Dormunder:  “When Chloe asks you what you think of her sestina, you say ‘Crap.’”

“Okay,” she says with a sniffle, and Dormunder signals to the bartender to bring her a fresh glass of wine.  “Keep ‘em coming” he says as he throws some bills down and turns to leave.

Dormunder is one of a new breed of “tough love” male writing instructors who help female writers get over blocks by coaching them to be more selfish and egotistical–”Like men,” he says with a sardonic laugh.  “89% of writers’ groups are all-female, and 97% of them never produce anything that is sold,” he says with disdain.  When this reporter asks him where he got his figures he says “Blow it out your ass” by way of explanation.

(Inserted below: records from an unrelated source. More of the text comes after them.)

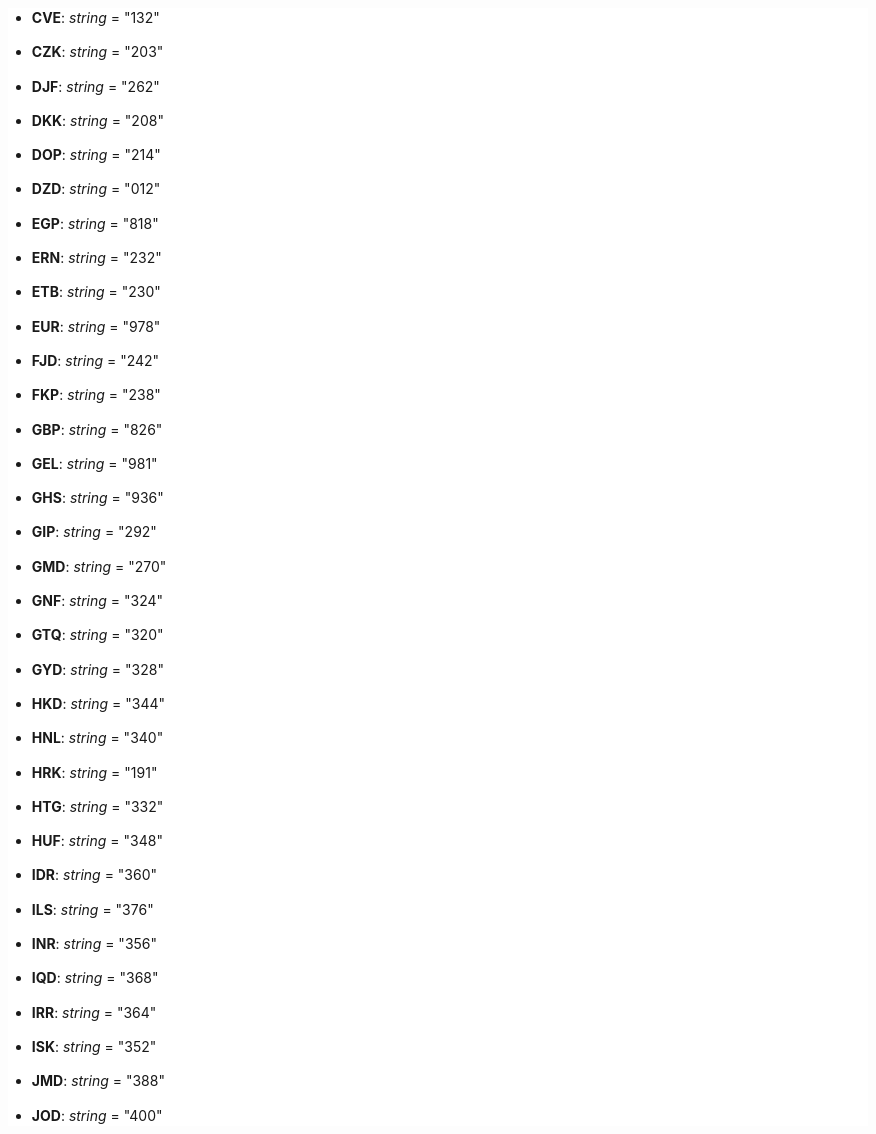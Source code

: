 * **CVE**: *string* = "132"

* **CZK**: *string* = "203"

* **DJF**: *string* = "262"

* **DKK**: *string* = "208"

* **DOP**: *string* = "214"

* **DZD**: *string* = "012"

* **EGP**: *string* = "818"

* **ERN**: *string* = "232"

* **ETB**: *string* = "230"

* **EUR**: *string* = "978"

* **FJD**: *string* = "242"

* **FKP**: *string* = "238"

* **GBP**: *string* = "826"

* **GEL**: *string* = "981"

* **GHS**: *string* = "936"

* **GIP**: *string* = "292"

* **GMD**: *string* = "270"

* **GNF**: *string* = "324"

* **GTQ**: *string* = "320"

* **GYD**: *string* = "328"

* **HKD**: *string* = "344"

* **HNL**: *string* = "340"

* **HRK**: *string* = "191"

* **HTG**: *string* = "332"

* **HUF**: *string* = "348"

* **IDR**: *string* = "360"

* **ILS**: *string* = "376"

* **INR**: *string* = "356"

* **IQD**: *string* = "368"

* **IRR**: *string* = "364"

* **ISK**: *string* = "352"

* **JMD**: *string* = "388"

* **JOD**: *string* = "400"
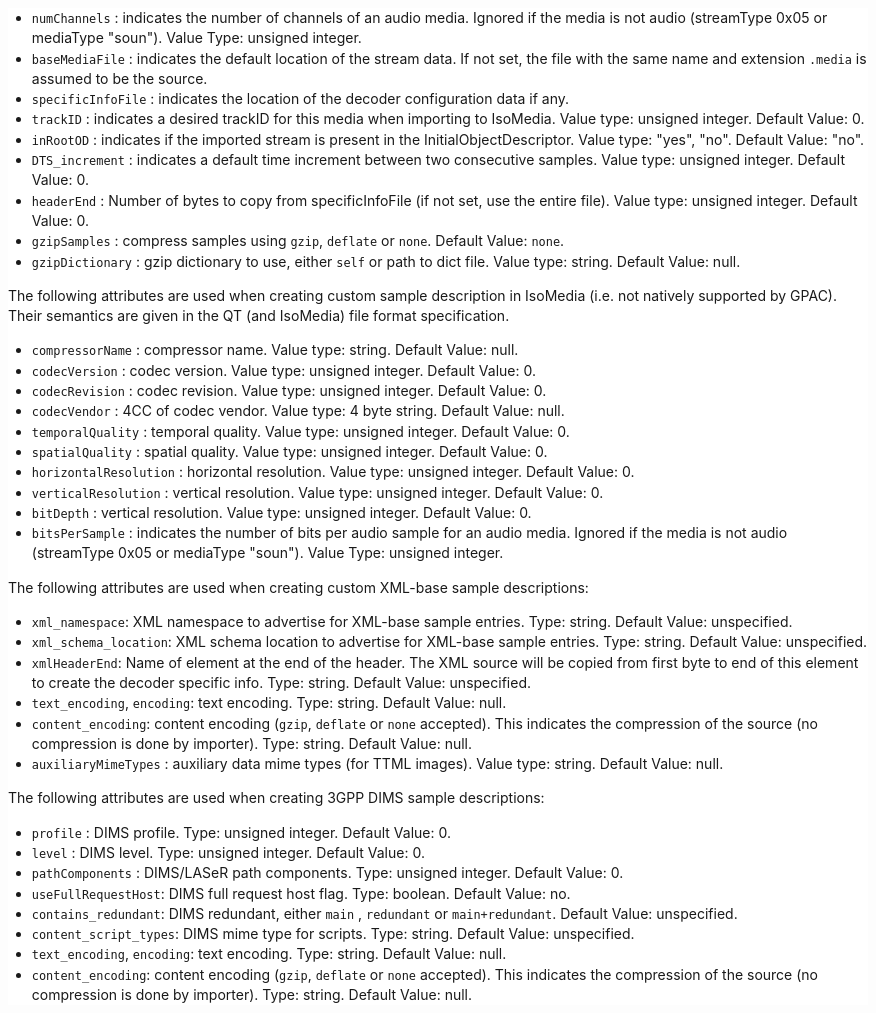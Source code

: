 *   `numChannels` : indicates the number of channels of an audio media. Ignored if the media is not audio (streamType 0x05 or mediaType "soun"). Value Type: unsigned integer.
*   `baseMediaFile` : indicates the default location of the stream data. If not set, the file with the same name and extension `.media` is assumed to be the source.
*   `specificInfoFile` : indicates the location of the decoder configuration data if any.
*   `trackID` : indicates a desired trackID for this media when importing to IsoMedia. Value type: unsigned integer. Default Value: 0.
*   `inRootOD` : indicates if the imported stream is present in the InitialObjectDescriptor. Value type: "yes", "no". Default Value: "no".
*   `DTS_increment` : indicates a default time increment between two consecutive samples. Value type: unsigned integer. Default Value: 0.
*   `headerEnd` : Number of bytes to copy from specificInfoFile (if not set, use the entire file). Value type: unsigned integer. Default Value: 0.
*   `gzipSamples` : compress samples using `gzip`, `deflate` or `none`. Default Value: `none`.
*   `gzipDictionary` : gzip dictionary to use, either `self` or path to dict file. Value type: string. Default Value: null.

The following attributes are used when creating custom sample description in IsoMedia (i.e. not natively supported by GPAC). Their semantics are given in the QT (and IsoMedia) file format specification.

*   `compressorName` : compressor name. Value type: string. Default Value: null.
*   `codecVersion` : codec version. Value type: unsigned integer. Default Value: 0.
*   `codecRevision` : codec revision. Value type: unsigned integer. Default Value: 0.
*   `codecVendor` : 4CC of codec vendor. Value type: 4 byte string. Default Value: null.
*   `temporalQuality` : temporal quality. Value type: unsigned integer. Default Value: 0.
*   `spatialQuality` : spatial quality. Value type: unsigned integer. Default Value: 0.
*   `horizontalResolution` : horizontal resolution. Value type: unsigned integer. Default Value: 0.
*   `verticalResolution` : vertical resolution. Value type: unsigned integer. Default Value: 0.
*   `bitDepth` : vertical resolution. Value type: unsigned integer. Default Value: 0.
*   `bitsPerSample` : indicates the number of bits per audio sample for an audio media. Ignored if the media is not audio (streamType 0x05 or mediaType "soun"). Value Type: unsigned integer.

The following attributes are used when creating custom XML-base sample descriptions:

* `xml_namespace`: XML namespace to advertise for XML-base sample entries. Type: string. Default Value: unspecified.
* `xml_schema_location`: XML schema location to advertise for XML-base sample entries. Type: string. Default Value: unspecified.
* `xmlHeaderEnd`:  Name of element at the end of the header. The XML source will be copied from first byte to end of this element to create the decoder specific info. Type: string. Default Value: unspecified.
* `text_encoding`, `encoding`: text encoding. Type: string. Default Value: null.
* `content_encoding`: content encoding (`gzip`, `deflate` or `none` accepted). This indicates the compression of the source (no compression is done by importer). Type: string. Default Value: null.
*   `auxiliaryMimeTypes` : auxiliary data mime types (for TTML images). Value type: string. Default Value: null.

The following attributes are used when creating 3GPP DIMS sample descriptions:

*   `profile` : DIMS profile. Type: unsigned integer. Default Value: 0.
*   `level` : DIMS level. Type: unsigned integer. Default Value: 0.
*   `pathComponents` : DIMS/LASeR path components. Type: unsigned integer. Default Value: 0.
* `useFullRequestHost`: DIMS full request host flag. Type: boolean. Default Value: no.
* `contains_redundant`: DIMS redundant, either `main` , `redundant`  or `main+redundant`. Default Value: unspecified.
* `content_script_types`: DIMS mime type for scripts. Type: string. Default Value: unspecified.
* `text_encoding`, `encoding`: text encoding. Type: string. Default Value: null.
* `content_encoding`: content encoding (`gzip`, `deflate` or `none` accepted). This indicates the compression of the source (no compression is done by importer). Type: string. Default Value: null.

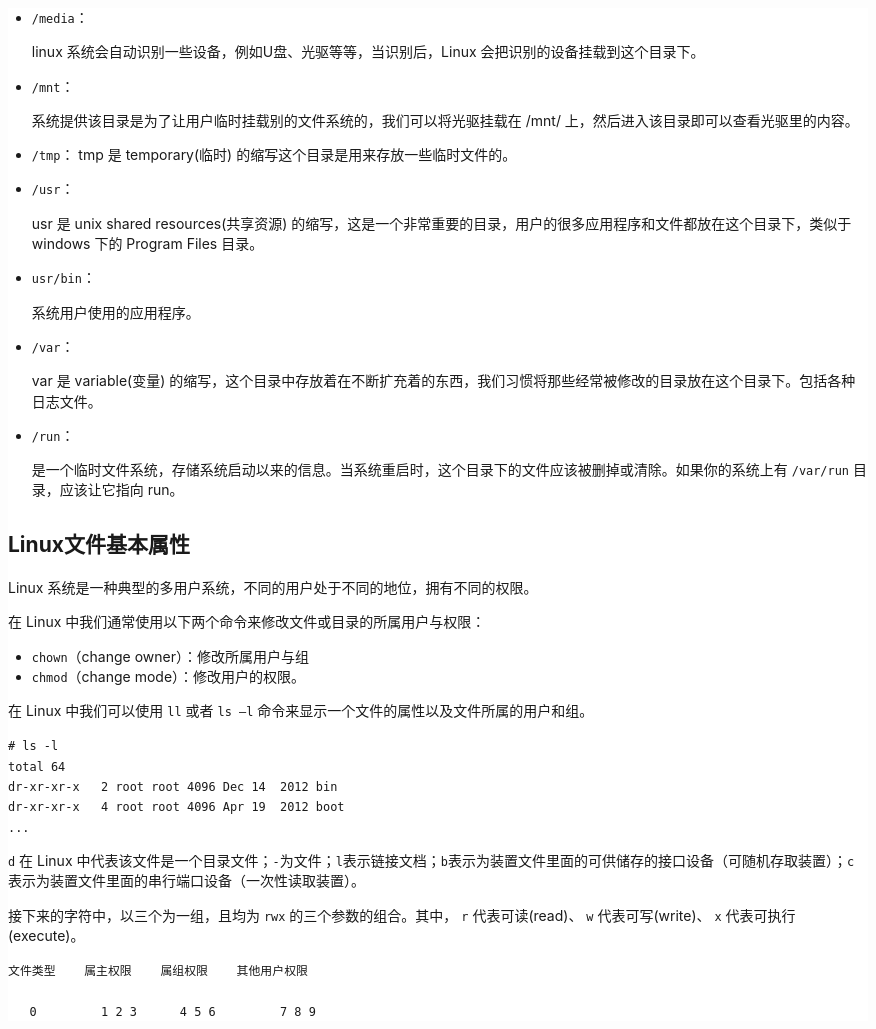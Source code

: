 - `/media`：

  linux 系统会自动识别一些设备，例如U盘、光驱等等，当识别后，Linux 会把识别的设备挂载到这个目录下。

- `/mnt`：

  系统提供该目录是为了让用户临时挂载别的文件系统的，我们可以将光驱挂载在 /mnt/ 上，然后进入该目录即可以查看光驱里的内容。

- `/tmp`：
  tmp 是 temporary(临时) 的缩写这个目录是用来存放一些临时文件的。

- `/usr`：

   usr 是 unix shared resources(共享资源) 的缩写，这是一个非常重要的目录，用户的很多应用程序和文件都放在这个目录下，类似于 windows 下的 Program Files 目录。

- `usr/bin`：

  系统用户使用的应用程序。

- `/var`：

  var 是 variable(变量) 的缩写，这个目录中存放着在不断扩充着的东西，我们习惯将那些经常被修改的目录放在这个目录下。包括各种日志文件。

- `/run`：

  是一个临时文件系统，存储系统启动以来的信息。当系统重启时，这个目录下的文件应该被删掉或清除。如果你的系统上有 `/var/run` 目录，应该让它指向 run。

## Linux文件基本属性

Linux 系统是一种典型的多用户系统，不同的用户处于不同的地位，拥有不同的权限。

在 Linux 中我们通常使用以下两个命令来修改文件或目录的所属用户与权限：

- `chown`（change owner）：修改所属用户与组
- `chmod`（change mode）：修改用户的权限。

在 Linux 中我们可以使用 `ll` 或者 `ls –l` 命令来显示一个文件的属性以及文件所属的用户和组。

```shell
# ls -l
total 64
dr-xr-xr-x   2 root root 4096 Dec 14  2012 bin
dr-xr-xr-x   4 root root 4096 Apr 19  2012 boot
...
```

`d` 在 Linux 中代表该文件是一个目录文件；`-`为文件；`l`表示链接文档；`b`表示为装置文件里面的可供储存的接口设备（可随机存取装置）；`c`表示为装置文件里面的串行端口设备（一次性读取装置）。

接下来的字符中，以三个为一组，且均为 `rwx` 的三个参数的组合。其中， `r` 代表可读(read)、 `w` 代表可写(write)、 `x` 代表可执行(execute)。 

```
文件类型 	属主权限	属组权限	其他用户权限	

   0	     1 2 3		4 5 6		  7 8 9
```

“You told Veronica her poem was ‘luminous’–you’re just enabling her!”

Another practitioner of the manly art of herding female writers is Floyd J. Miller, who supplements his income as author of 47 e-books featuring hard-boiled private eye Dick Floodlight by teaching group seminars in crawling ruthlessly over the backs of your peers.  “It’s a proven fact that women are too nice, always ‘helping’ and ‘encouraging’ each other’s work,” he says as he makes finger quotes of scorn in the air.  “What you need to do is make such brutally cutting remarks about your weaker sisters’ work that you drive them from the market and shrink the slush pile.”


Flannery O’Connor: Hated “To Kill a Mockingbird.”

Miller rattles off a list of noteworthy female writers who were tough as nails on their sister writers and rose to the top without a caring instinct in their bodies.  “Flannery O’Connor, Mary McCarthy, Dorothy Parker–do you think any of them ever said anything nice about a female competitor’s work to ‘encourage’ her?” he snaps.  “You’ve got to be like Faulkner–aloof and scornful–or Hemingway, punching out competitors.”

Sometimes the intense focus of the new mode of instruction causes a student to break down in tears, a sign of weakness that Miller has no patience for.  “Oh excuse me,” he barks at a thirty-something woman who says he’s being too mean to Ariel Sundstrom, a “flarf” poetess he caught smiling and laughing during a mandatory smoke break.  “I thought you were here to be a writer, instead of what you are, which is an overgrown cheerleader.”